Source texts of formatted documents

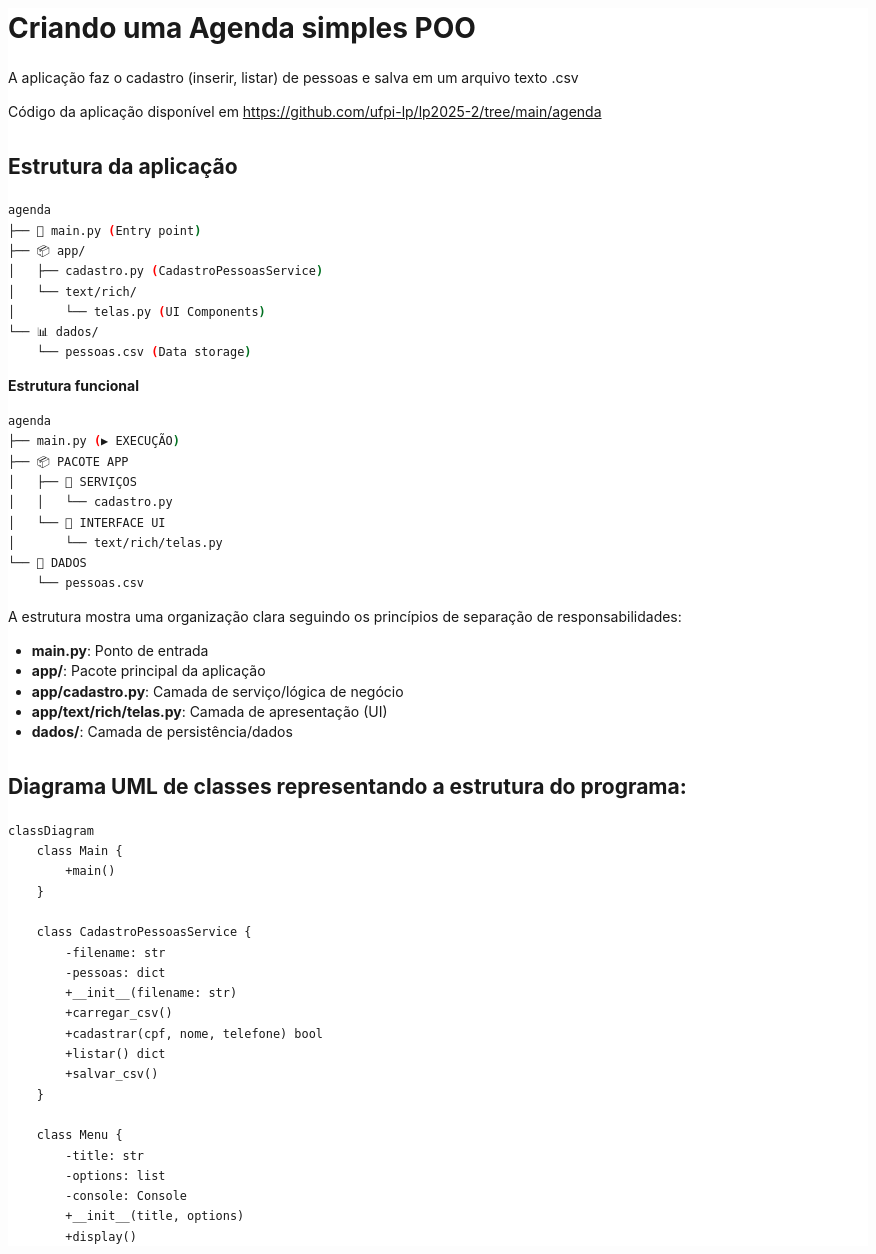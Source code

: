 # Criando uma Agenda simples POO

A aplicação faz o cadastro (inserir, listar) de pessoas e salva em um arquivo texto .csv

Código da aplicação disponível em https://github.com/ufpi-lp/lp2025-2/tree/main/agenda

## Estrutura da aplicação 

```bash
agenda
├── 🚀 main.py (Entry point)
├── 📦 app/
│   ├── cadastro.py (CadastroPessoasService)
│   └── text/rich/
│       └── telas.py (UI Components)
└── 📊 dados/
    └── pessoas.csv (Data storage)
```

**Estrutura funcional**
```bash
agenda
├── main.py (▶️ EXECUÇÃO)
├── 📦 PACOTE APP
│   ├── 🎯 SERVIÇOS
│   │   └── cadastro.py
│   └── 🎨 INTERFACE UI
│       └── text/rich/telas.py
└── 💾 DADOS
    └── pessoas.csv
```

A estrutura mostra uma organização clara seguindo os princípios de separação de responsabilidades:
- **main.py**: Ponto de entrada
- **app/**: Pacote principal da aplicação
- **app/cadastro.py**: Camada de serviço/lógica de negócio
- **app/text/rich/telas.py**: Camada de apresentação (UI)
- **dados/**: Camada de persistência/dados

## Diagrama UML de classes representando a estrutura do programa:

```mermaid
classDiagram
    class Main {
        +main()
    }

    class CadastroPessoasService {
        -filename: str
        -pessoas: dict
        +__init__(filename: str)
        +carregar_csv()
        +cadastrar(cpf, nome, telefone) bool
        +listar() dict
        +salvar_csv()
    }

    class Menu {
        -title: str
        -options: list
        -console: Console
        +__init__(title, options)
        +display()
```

* * *

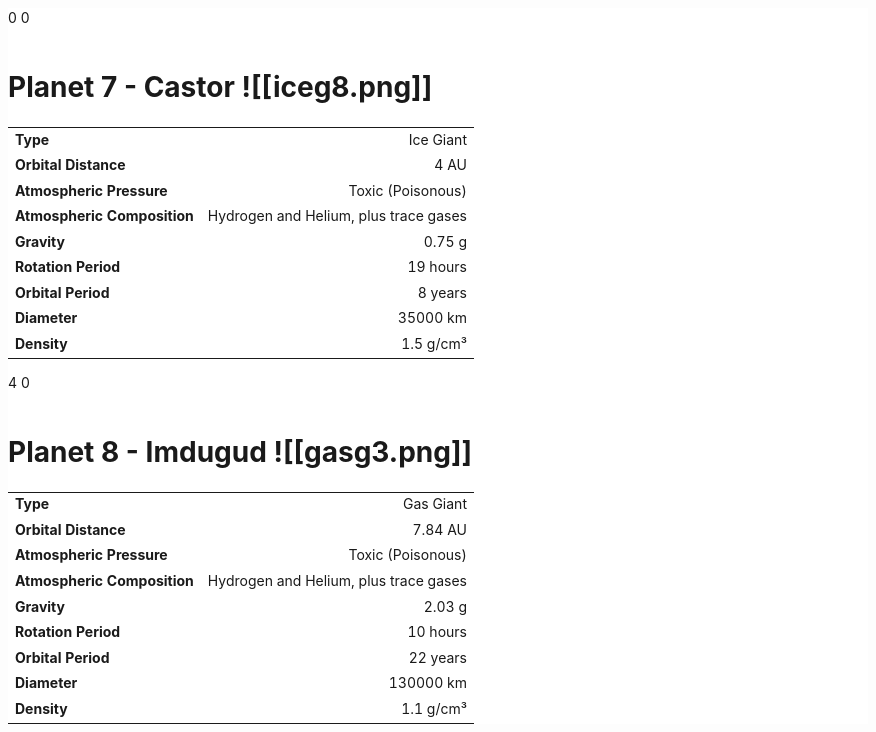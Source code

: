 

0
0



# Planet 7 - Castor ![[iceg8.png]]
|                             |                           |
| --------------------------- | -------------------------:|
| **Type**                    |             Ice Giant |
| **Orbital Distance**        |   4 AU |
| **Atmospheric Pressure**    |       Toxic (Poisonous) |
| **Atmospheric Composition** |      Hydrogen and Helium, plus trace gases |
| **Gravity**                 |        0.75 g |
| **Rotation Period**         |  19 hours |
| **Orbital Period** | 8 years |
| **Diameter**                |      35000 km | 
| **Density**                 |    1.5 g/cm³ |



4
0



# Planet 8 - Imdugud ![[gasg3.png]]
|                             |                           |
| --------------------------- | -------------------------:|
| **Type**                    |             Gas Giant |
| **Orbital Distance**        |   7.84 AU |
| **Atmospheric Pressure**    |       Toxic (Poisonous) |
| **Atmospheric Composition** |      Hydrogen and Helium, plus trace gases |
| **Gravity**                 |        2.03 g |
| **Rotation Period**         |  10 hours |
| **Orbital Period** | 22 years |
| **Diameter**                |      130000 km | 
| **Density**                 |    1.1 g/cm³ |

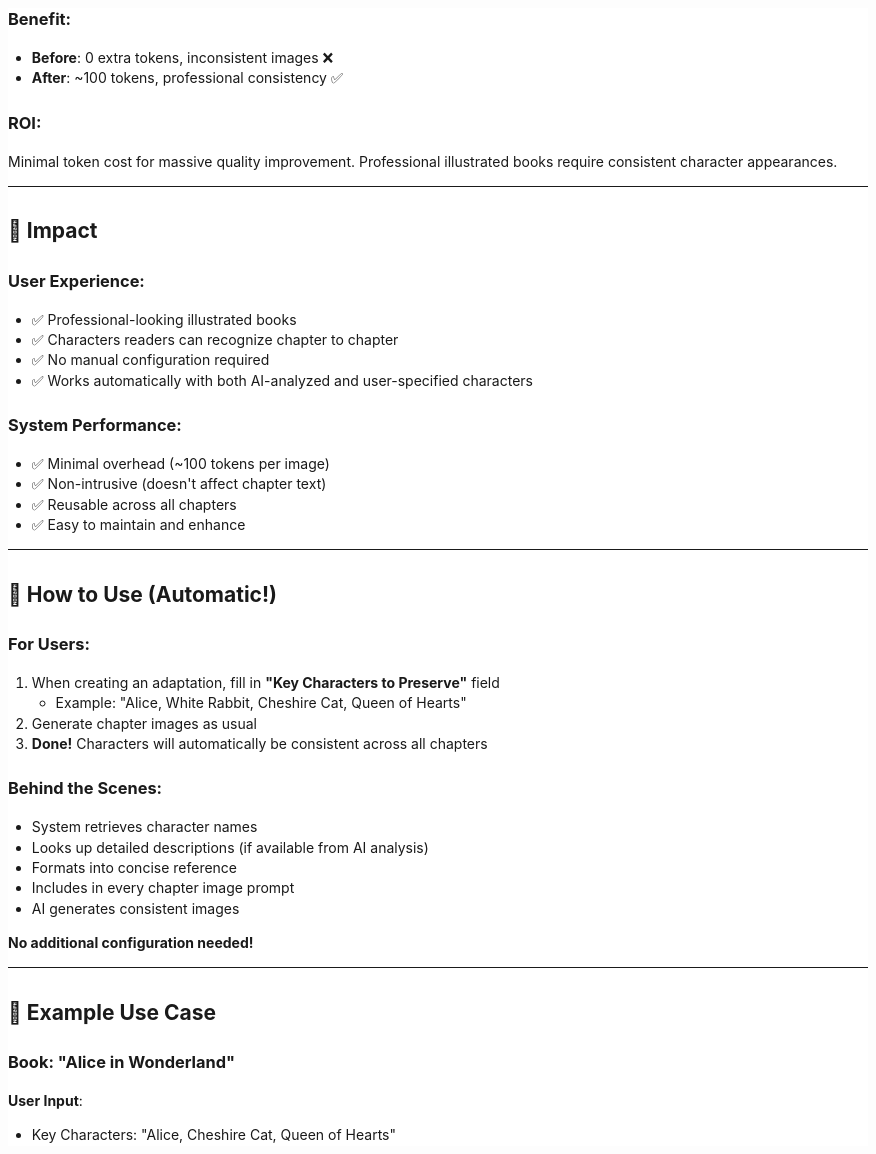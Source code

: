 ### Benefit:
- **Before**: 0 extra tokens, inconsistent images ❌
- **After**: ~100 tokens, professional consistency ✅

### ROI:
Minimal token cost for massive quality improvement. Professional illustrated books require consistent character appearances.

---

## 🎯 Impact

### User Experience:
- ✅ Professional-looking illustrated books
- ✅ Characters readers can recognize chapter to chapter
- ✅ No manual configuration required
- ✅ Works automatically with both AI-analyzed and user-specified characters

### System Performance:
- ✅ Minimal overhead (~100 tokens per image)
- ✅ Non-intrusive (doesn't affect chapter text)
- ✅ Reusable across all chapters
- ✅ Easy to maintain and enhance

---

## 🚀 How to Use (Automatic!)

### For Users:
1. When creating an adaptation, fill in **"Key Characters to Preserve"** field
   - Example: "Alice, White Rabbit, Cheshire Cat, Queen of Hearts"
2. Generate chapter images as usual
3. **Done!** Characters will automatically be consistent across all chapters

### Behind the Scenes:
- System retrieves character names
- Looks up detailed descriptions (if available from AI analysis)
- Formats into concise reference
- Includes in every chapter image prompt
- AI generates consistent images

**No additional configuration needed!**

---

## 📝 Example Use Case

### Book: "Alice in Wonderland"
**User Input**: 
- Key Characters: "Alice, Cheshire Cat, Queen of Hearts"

...

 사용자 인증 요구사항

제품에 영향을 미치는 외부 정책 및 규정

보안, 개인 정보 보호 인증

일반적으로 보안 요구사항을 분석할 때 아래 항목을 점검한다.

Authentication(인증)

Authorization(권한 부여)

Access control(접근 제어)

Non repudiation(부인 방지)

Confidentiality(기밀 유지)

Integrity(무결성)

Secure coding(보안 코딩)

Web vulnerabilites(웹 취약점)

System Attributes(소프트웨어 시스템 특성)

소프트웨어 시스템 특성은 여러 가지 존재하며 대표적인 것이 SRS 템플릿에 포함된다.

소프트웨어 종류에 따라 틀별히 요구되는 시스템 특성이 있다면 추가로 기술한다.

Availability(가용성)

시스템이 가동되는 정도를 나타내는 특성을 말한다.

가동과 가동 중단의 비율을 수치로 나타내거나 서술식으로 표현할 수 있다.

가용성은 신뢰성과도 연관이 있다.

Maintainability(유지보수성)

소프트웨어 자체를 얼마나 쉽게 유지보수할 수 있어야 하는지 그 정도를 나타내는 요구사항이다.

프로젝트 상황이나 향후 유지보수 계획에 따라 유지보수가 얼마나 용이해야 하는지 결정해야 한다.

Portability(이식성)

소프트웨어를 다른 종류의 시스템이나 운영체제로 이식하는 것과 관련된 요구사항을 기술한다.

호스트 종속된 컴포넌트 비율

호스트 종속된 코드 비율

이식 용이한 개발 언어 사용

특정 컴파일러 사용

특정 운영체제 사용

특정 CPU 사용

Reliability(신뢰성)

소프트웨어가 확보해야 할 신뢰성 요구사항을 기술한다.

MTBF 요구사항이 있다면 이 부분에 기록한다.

■ Task instructions ■
Copy all lines of the records that have the string "chapters" in them.

■ Task solution ■
- ✅ Reusable across all chapters
3. **Done!** Characters will automatically be consistent across all chapters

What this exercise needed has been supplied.